Understanding discounts
Sticker, savings, and the small print.
The math is easy. The retailer's framing is what catches you out.
The math.
Savings is sticker × percent ÷ 100. Final price is sticker minus savings, or equivalently sticker × (1 − percent/100). The two expressions agree to the last cent.

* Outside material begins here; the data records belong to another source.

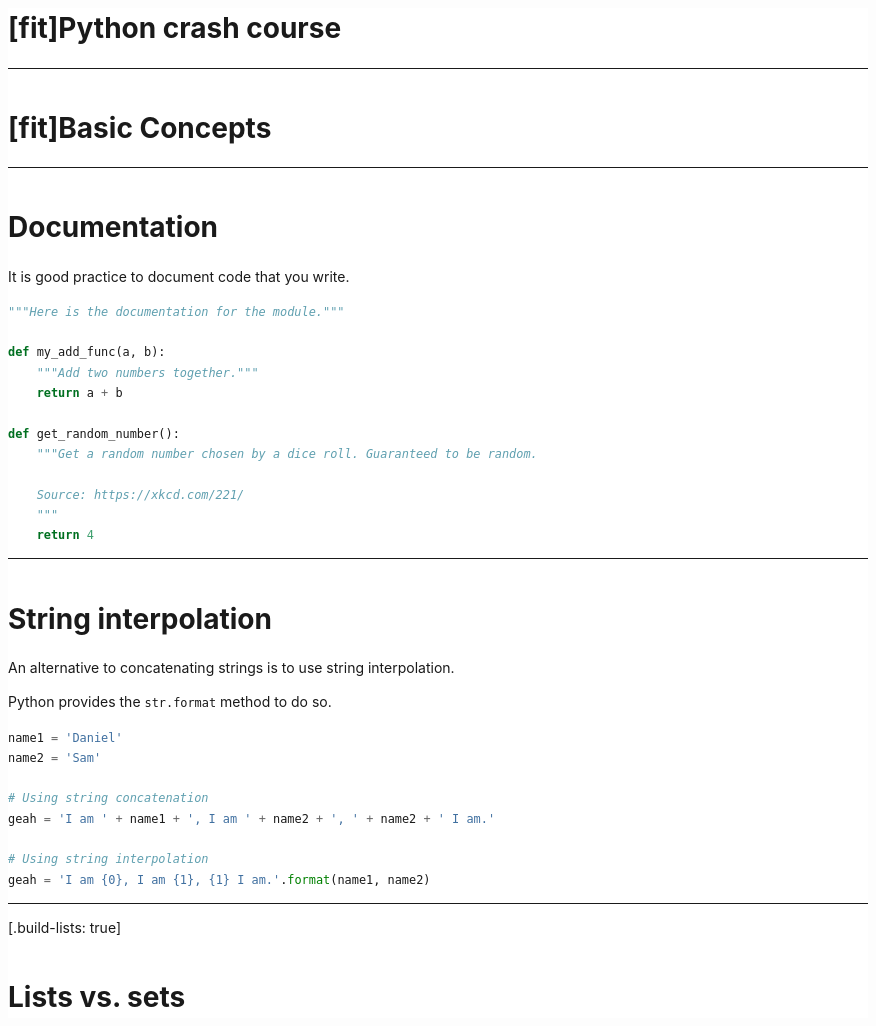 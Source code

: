 # [fit]Python crash course

---

# [fit]Basic Concepts

---

# Documentation

It is good practice to document code that you write.

```python
"""Here is the documentation for the module."""

def my_add_func(a, b):
    """Add two numbers together."""
    return a + b

def get_random_number():
    """Get a random number chosen by a dice roll. Guaranteed to be random.

    Source: https://xkcd.com/221/
    """
    return 4
```

---

# String interpolation

An alternative to concatenating strings is to use string interpolation.

Python provides the `str.format` method to do so.

```python
name1 = 'Daniel'
name2 = 'Sam'

# Using string concatenation
geah = 'I am ' + name1 + ', I am ' + name2 + ', ' + name2 + ' I am.'

# Using string interpolation
geah = 'I am {0}, I am {1}, {1} I am.'.format(name1, name2)
```

---
[.build-lists: true]

# Lists vs. sets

final = sticker × (1 − pct ÷ 100)
Stacked discounts don't add.
Two 25%-off coupons stacked aren't 50% off. The second discount applies to the already-reduced price. A $100 item with two 25%-offs ends up at $100 × 0.75 × 0.75 = $56.25, which is 43.75% off, not 50%. Stacking shrinks each step.
"Up to X% off."
The fine print "up to" means the deepest discount on the worst-selling item. Most of the visible inventory will be discounted far less. It's not a lie, but it's not what the banner suggests either.
Reference price tricks.
A "$200, now $80!" deal feels like a 60% saving — unless the item never sold at $200 to begin with. Reference prices set by the retailer are not the same as recent street prices. Comparison sites and price-history tools are the only honest way to see whether a "discount" is a real one.
BOGO and free shipping math.
Buy-one-get-one-free is a 50% discount averaged over two items. BOGO 50% off is a 25% discount averaged. Free shipping turns into a discount only when the order exceeds the shipping threshold; below that, the shipping was always part of the cost.